» **What the task requires**
Here is the task for the listing below: output exactly the lines from the one containing "# Optional Args" through the one containing "5.)**git push origin", and leave out the pictures.

» **Entries provided**
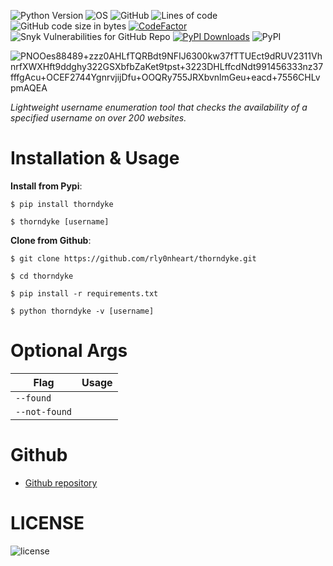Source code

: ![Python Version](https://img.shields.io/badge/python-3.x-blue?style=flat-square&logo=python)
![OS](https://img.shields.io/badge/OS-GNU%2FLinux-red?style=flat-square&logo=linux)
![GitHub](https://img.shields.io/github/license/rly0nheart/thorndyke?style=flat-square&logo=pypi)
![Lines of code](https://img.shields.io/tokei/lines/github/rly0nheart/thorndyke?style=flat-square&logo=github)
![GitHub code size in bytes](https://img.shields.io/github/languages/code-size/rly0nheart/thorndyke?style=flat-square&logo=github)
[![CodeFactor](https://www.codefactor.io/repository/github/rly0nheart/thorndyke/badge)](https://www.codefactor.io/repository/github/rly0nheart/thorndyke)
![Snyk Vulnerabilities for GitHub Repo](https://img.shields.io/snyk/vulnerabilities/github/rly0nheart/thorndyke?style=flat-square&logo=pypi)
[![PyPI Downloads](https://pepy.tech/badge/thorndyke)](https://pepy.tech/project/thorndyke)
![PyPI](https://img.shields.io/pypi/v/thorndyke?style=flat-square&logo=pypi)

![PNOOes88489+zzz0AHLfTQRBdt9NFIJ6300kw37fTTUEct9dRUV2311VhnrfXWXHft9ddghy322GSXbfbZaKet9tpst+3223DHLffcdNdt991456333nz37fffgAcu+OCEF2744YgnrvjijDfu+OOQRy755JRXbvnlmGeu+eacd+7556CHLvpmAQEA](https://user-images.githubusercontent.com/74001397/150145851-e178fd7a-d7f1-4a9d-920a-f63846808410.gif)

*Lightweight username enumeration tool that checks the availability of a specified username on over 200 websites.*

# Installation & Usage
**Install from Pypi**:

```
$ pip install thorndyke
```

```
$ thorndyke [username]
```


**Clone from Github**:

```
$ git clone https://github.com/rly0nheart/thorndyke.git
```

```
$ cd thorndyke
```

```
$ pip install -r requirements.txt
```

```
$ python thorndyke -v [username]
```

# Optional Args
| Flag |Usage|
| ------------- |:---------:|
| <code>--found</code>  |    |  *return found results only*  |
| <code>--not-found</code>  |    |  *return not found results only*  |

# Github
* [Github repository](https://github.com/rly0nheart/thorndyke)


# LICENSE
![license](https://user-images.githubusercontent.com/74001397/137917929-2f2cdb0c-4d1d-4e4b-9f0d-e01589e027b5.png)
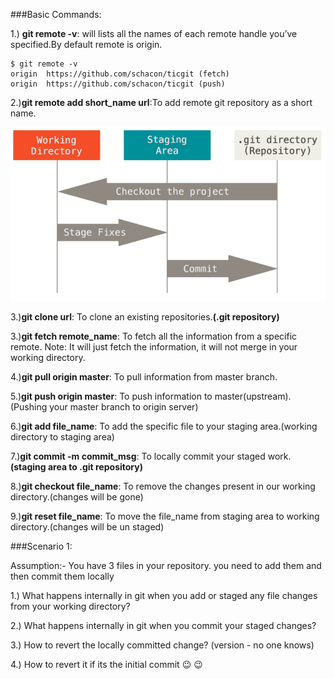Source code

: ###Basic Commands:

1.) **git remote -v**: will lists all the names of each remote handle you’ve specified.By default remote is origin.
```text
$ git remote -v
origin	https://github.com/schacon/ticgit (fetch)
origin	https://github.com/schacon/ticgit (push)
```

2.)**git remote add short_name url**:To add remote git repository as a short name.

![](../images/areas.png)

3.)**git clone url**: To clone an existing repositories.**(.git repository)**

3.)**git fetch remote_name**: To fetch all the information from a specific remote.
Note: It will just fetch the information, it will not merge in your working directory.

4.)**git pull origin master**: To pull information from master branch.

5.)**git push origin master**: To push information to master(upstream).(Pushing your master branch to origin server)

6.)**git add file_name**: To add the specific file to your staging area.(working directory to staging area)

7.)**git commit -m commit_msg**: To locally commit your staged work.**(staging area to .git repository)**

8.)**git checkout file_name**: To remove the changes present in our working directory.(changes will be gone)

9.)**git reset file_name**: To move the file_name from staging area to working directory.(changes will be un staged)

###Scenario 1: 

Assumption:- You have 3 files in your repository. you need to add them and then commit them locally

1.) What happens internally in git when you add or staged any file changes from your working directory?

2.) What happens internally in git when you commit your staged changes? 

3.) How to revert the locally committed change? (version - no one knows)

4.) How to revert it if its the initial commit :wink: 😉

» **Problem solution**
# Optional Args
| Flag |Usage|
| ------------- |:---------:|
| <code>--found</code>  |    |  *return found results only*  |
| <code>--not-found</code>  |    |  *return not found results only*  |

# Github
* [Github repository](https://github.com/rly0nheart/thorndyke)


# LICENSE
![license](https://user-images.githubusercontent.com/74001397/137917929-2f2cdb0c-4d1d-4e4b-9f0d-e01589e027b5.png)
Source code

: ###Basic Commands:

1.) **git remote -v**: will lists all the names of each remote handle you’ve specified.By default remote is origin.
```text
$ git remote -v
origin	https://github.com/schacon/ticgit (fetch)
origin	https://github.com/schacon/ticgit (push)
```

2.)**git remote add short_name url**:To add remote git repository as a short name.

![](../images/areas.png)

3.)**git clone url**: To clone an existing repositories.**(.git repository)**

3.)**git fetch remote_name**: To fetch all the information from a specific remote.
Note: It will just fetch the information, it will not merge in your working directory.

4.)**git pull origin master**: To pull information from master branch.

5.)**git push origin master**: To push information to master(upstream).(Pushing your master branch to origin server)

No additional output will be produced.